问题
We have microservices which work with different, but related data. For example, ads and their stats. We want to be able to filter, sort and aggregate this related data for UI(and not only for it). For example, we want to show to a user ads which have 'car' in their text and which have more than 100 clicks.
Challenges:
- There could be a lot of data. Some users have millions of rows after filtration
- Services doesn't have all the data. For example, for statistics service ad without stats == non existent ad. It doesn't know anything about such ads. But sorting and filtration should work anyway(ad without stats should be considered as ad without zero clicks)
Requirements:
- Eventual consistency within couple of seconds is OK
- Data loss is not acceptable
- 5 to 10 seconds filtration and sorting for big clients with millions of rows is OK
Solutions we could think of:
- Load all data required by query from all services and filter and sort it in memory.
- Push updates from services to Elasticsearch(or something like this). Elastic handles query and returns ids of desired entities which then loaded from services.
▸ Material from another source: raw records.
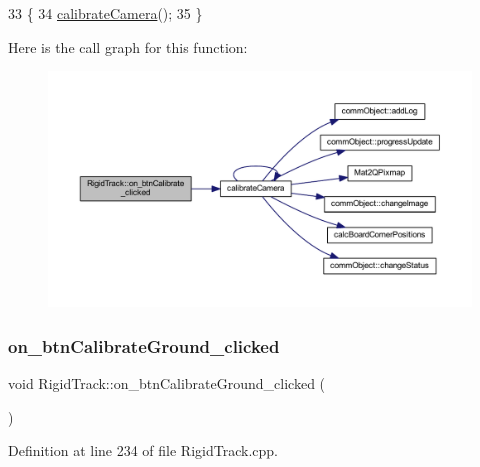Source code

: \begin{DoxyCode}
33 \{
34     \hyperlink{main_8cpp_a5f7c5996cd5a271d0277e0741f73a5b4}{calibrateCamera}();
35 \}
\end{DoxyCode}
Here is the call graph for this function\+:
\nopagebreak
\begin{figure}[H]
\begin{center}
\leavevmode
\includegraphics[width=350pt]{class_rigid_track_aed2c39da404909142074f7dd2ce75a63_cgraph}
\end{center}
\end{figure}
\mbox{\label{class_rigid_track_a9a939d6db3d268e75a603cb3d492a91b}} 
\subsubsection{\texorpdfstring{on\+\_\+btn\+Calibrate\+Ground\+\_\+clicked}{on\_btnCalibrateGround\_clicked}}
{\footnotesize\ttfamily void Rigid\+Track\+::on\+\_\+btn\+Calibrate\+Ground\+\_\+clicked (\begin{DoxyParamCaption}{ }\end{DoxyParamCaption})\hspace{0.3cm}{\ttfamily [slot]}}



Definition at line 234 of file Rigid\+Track.\+cpp.


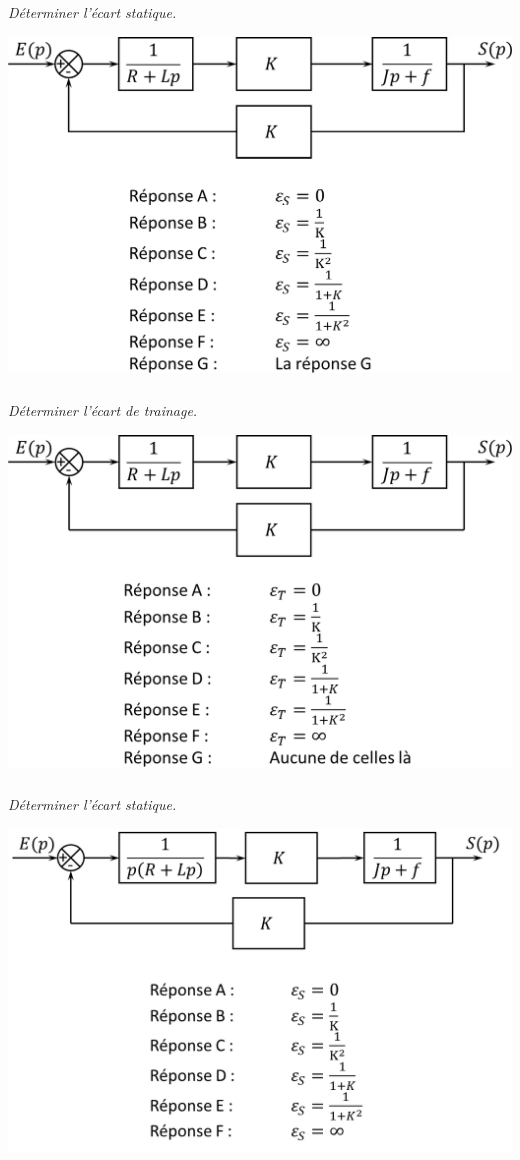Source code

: \documentclass[10pt,fleqn]{article} %
\begin{document}
\begin{multicols}{2}
\subparagraph{}\textit{Déterminer l'écart statique.}
\begin{center}
\includegraphics[width=\linewidth]{03}
\end{center}

\subparagraph{}\textit{Déterminer l'écart de trainage.}
\begin{center}
\includegraphics[width=\linewidth]{04}
\end{center}

\subparagraph{}\textit{Déterminer l'écart statique.}
\begin{center}
\includegraphics[width=\linewidth]{05}
\end{center}


\end{multicols}
\end{document}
- One big database for all services which has everything
What should we pay attention to? Are there other ways to solve our problem?
回答1:
You could use CQRS. In this low level architecture, the model use for writing data is split from the model use to read/query data. The write model is the canonical source of information, is the source of truth.
The write model publishes events that are interpreted/projected by one or more read models, in an eventually consistent manner. Those events could be even published in a message queue and consumed by external read models (other microservices). There is no 1:1 mapping from write to read. You can have 1 model for write and 3 models for read. Each read model is optimized for its use-case. This is the part that interests you: an speed-optimized read model.
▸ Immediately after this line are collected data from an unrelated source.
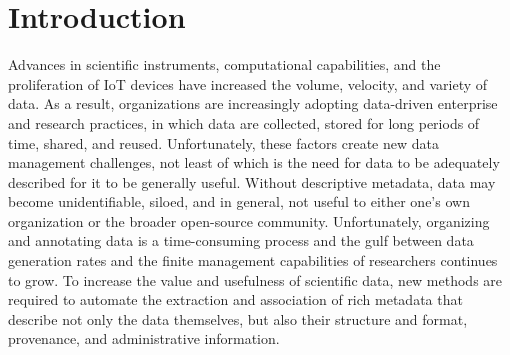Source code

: \documentclass[sigconf]{acmart}
\newcommand{\kyle}[1]{}
\newcommand{\kyle}[1]{{\textcolor{purple}{ Kyle: #1 }}}
\begin{document}


\maketitle


\section{Introduction}


\kyle{this is similar to workshop paper. what are the rules on re-using text?}
Advances in scientific instruments, computational capabilities, and the proliferation of IoT devices
have increased the volume, velocity, and variety of data. 
As a result, organizations are increasingly adopting data-driven enterprise and research practices, 
in which data are collected, stored for long periods of time, shared, 
and reused.
Unfortunately, these factors create new data management challenges, 
not least of which is the need for data to be adequately described
for it to be generally useful. Without descriptive metadata, data
may become unidentifiable, siloed, and in general, 
not useful to either one's own organization or the broader open-source community. 
Unfortunately, organizing and annotating data is a time-consuming process
and the gulf between data generation rates
and the finite management capabilities of researchers
continues to grow. To increase the value and usefulness of scientific data, 
new methods are required to automate the extraction and association 
of rich metadata that describe not only the data themselves, but
also their structure and format, provenance, and administrative information.
\end{document}
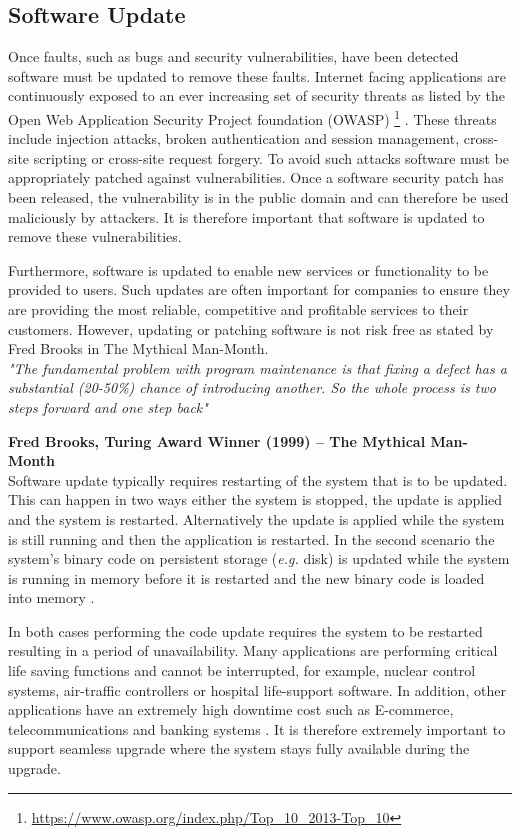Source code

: \documentclass[a4paper,11pt,twoside]{article}
\begin{document}
\subsection{Software Update} 

Once faults, such as bugs and security vulnerabilities, have been detected software must be updated to remove these faults. Internet facing applications are continuously exposed to an ever increasing set of security threats as listed by the Open Web Application Security Project foundation (OWASP) \footnote{\url{https://www.owasp.org/index.php/Top_10_2013-Top_10}} . These threats include injection attacks, broken authentication and session management, cross-site scripting or cross-site request forgery. To avoid such attacks software must be appropriately patched against vulnerabilities. Once a software security patch has been released, the vulnerability is in the public domain and can therefore be used maliciously by attackers. It is therefore important that software is updated to remove these vulnerabilities.

Furthermore, software is updated to enable new services or functionality to be provided to users. Such updates are often important for companies to ensure they are providing the most reliable, competitive and profitable services to their customers. However, updating or patching software is not risk free as stated by Fred Brooks in The Mythical Man-Month. \\

\noindent\textit{ "The fundamental problem with program maintenance is that fixing a defect has a substantial (20-50\%) chance of introducing another. So the whole process is two steps forward and one step back"}  

\hfill \textbf{Fred Brooks, Turing Award Winner (1999) – The Mythical Man-Month} \\

Software update typically requires restarting of the system that is to be updated. This can happen in two ways either the system is stopped, the update is applied and the system is restarted. Alternatively the update is applied while the system is still running and then the application is restarted. In the second scenario the system's binary code on persistent storage (\textit{e.g.} disk) is updated while the system is running in memory before it is restarted and the new binary code is loaded into memory \cite{Java}. 

In both cases performing the code update requires the system to be restarted resulting in a period of unavailability. Many applications are performing critical life saving functions and cannot be interrupted, for example, nuclear control systems, air-traffic controllers or hospital life-support software. In addition, other applications have an extremely high downtime cost such as E-commerce, telecommunications and banking systems \cite{fly}. It is therefore extremely important to support seamless upgrade where the system stays fully available during the upgrade. 
\end{document}
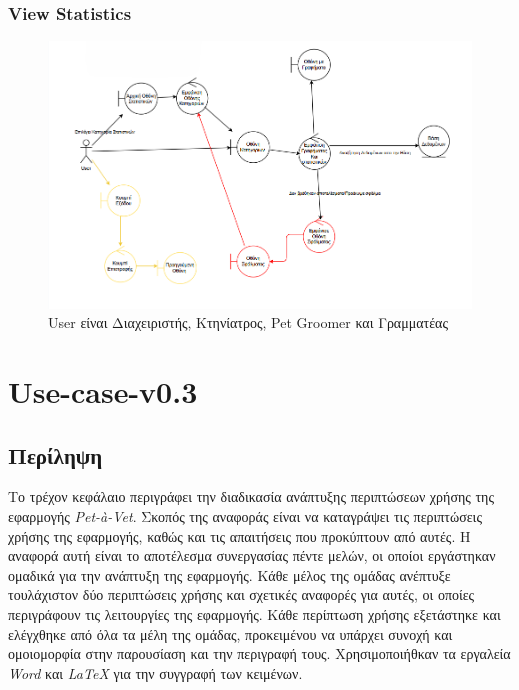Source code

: \documentclass[12pt,a4paper,twoside]{book}
\begin{document}
\subsection{View Statistics}
\begin{figure}[H]
    \centering
    \includegraphics[width=\textwidth]{Resources/Robustness Diagram/Statistics.png}
    \caption{User είναι Διαχειριστής, Κτηνίατρος, Pet Groomer και Γραμματέας}\label{fig:robustness-view-statistics}
\end{figure}

\chapter{Use-case-v0.3}

\section{Περίληψη}

Το τρέχον κεφάλαιο περιγράφει την διαδικασία ανάπτυξης περιπτώσεων χρήσης της εφαρμογής \textit{Pet-à-Vet}. Σκοπός της αναφοράς είναι να καταγράψει τις περιπτώσεις χρήσης της εφαρμογής, καθώς και τις απαιτήσεις που προκύπτουν από αυτές. Η αναφορά αυτή είναι το αποτέλεσμα συνεργασίας πέντε μελών, οι οποίοι εργάστηκαν ομαδικά για την ανάπτυξη της εφαρμογής. Κάθε μέλος της ομάδας ανέπτυξε τουλάχιστον δύο περιπτώσεις χρήσης και σχετικές αναφορές για αυτές, οι οποίες περιγράφουν τις λειτουργίες της εφαρμογής. Κάθε περίπτωση χρήσης εξετάστηκε και ελέγχθηκε από όλα τα μέλη της ομάδας, προκειμένου να υπάρχει συνοχή και ομοιομορφία στην παρουσίαση και την περιγραφή τους. Χρησιμοποιήθκαν τα εργαλεία \textit{Word} και \textit{LaTeX} για την συγγραφή των κειμένων. %
\end{document}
An optimized read model has every thing it needs when it answers the queries. The data is fully denormalized (this means it needs no joins) and already indexed.
A read model can have its data sharded. You do this in order to minimize the collection size (a small collection is faster than a bigger one). In your case, you could shard by user: each user would have its own collection of statistics (i.e. a table in SQL or a document collection in NoSQL). You can use the build-in sharding of the database or you could shard it manually, by splitting in separate collections (tables).
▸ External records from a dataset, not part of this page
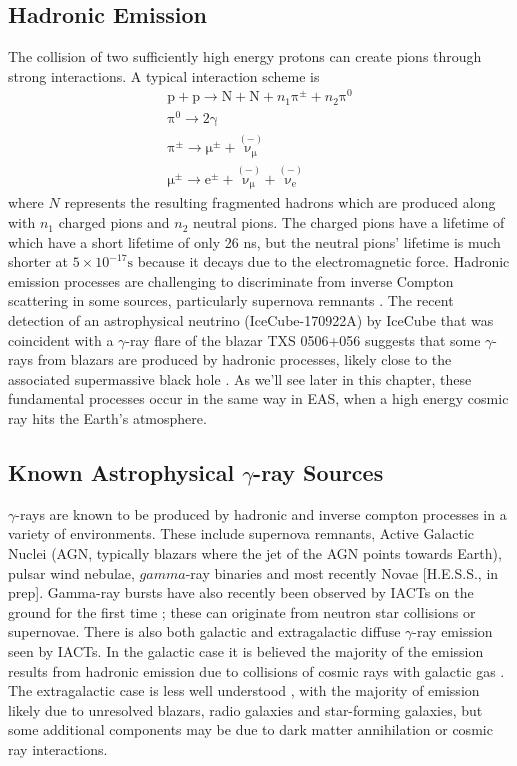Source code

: \subsection{Hadronic Emission}
The collision of two sufficiently high energy protons can create pions through strong interactions.  A typical interaction scheme \cite{EAS} is
\begin{gather*}
\mathrm{p}+\mathrm{p}\rightarrow \mathrm{N}+\mathrm{N}+n_1 \mathrm{\pi^{\pm}}+n_2\mathrm{\pi^0} \\
\mathrm{\pi^0} \rightarrow \mathrm{2\gamma} \\
\mathrm{\mathrm{\pi^{\pm}}} \rightarrow \mathrm{\mu^{\pm}}+\mathrm{\overset{(-)}{\nu_{\mu}}}\\
\mathrm{\mu^{\pm}} \rightarrow \mathrm{e^{\pm}}+\mathrm{\overset{(-)}{\nu_{\mu}}}+\mathrm{\overset{(-)}{\nu_{e}}}
\end{gather*}
where $N$ represents the resulting fragmented hadrons which are produced along with $n_1$ charged pions and $n_2$ neutral pions. The charged pions have a lifetime of which have a short lifetime of only 26 ns, but the neutral pions' lifetime is much shorter at $5 \times 10^{-17} \mathrm{s}$ because it decays due to the electromagnetic force. Hadronic emission processes are challenging to discriminate from inverse Compton scattering in some sources, particularly supernova remnants \cite{rxjcta}. The recent detection of an astrophysical neutrino (IceCube-170922A) by IceCube that was coincident with a $\gamma$-ray flare of the blazar TXS 0506+056 suggests that some $\gamma$-rays from blazars are produced by hadronic processes, likely close to the associated supermassive black hole \cite{TXS}. As we'll see later in this chapter, these fundamental processes occur in the same way in EAS, when a high energy cosmic ray hits the Earth's atmosphere.

\subsection{Known Astrophysical $\gamma$-ray Sources}
$\gamma$-rays are known to be produced by hadronic and inverse compton processes in a variety of environments. These include supernova remnants, Active Galactic Nuclei (AGN, typically blazars where the jet of the AGN points towards Earth), pulsar wind nebulae, $gamma$-ray binaries \cite{scienceCTA} and most recently Novae [H.E.S.S., in prep]. Gamma-ray bursts have also recently been observed by IACTs on the ground for the first time \cite{magicGRB}; these can originate from neutron star collisions or supernovae. There is also both galactic and extragalactic diffuse $\gamma$-ray emission seen by IACTs. In the galactic case it is believed the majority of the emission results from hadronic emission due to collisions of cosmic rays with galactic gas \cite{extragamma}. The extragalactic case is less well understood \cite{extragamma}, with the majority of emission likely due to unresolved blazars, radio galaxies and star-forming galaxies, but some additional components may be due to dark matter annihilation or cosmic ray interactions.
Services doesn't have all the data.
A read model could subscribe to many sources of truth (i.e. microservices or event streams).
One particular case that works very well with CQRS is Event sourcing; it has the advantage that you have the events from the begging of time, without the need to store them in a persistent message queue.
P.S. I could not think about a use-case when a read model could not be made fast enough, given enough hardware resources.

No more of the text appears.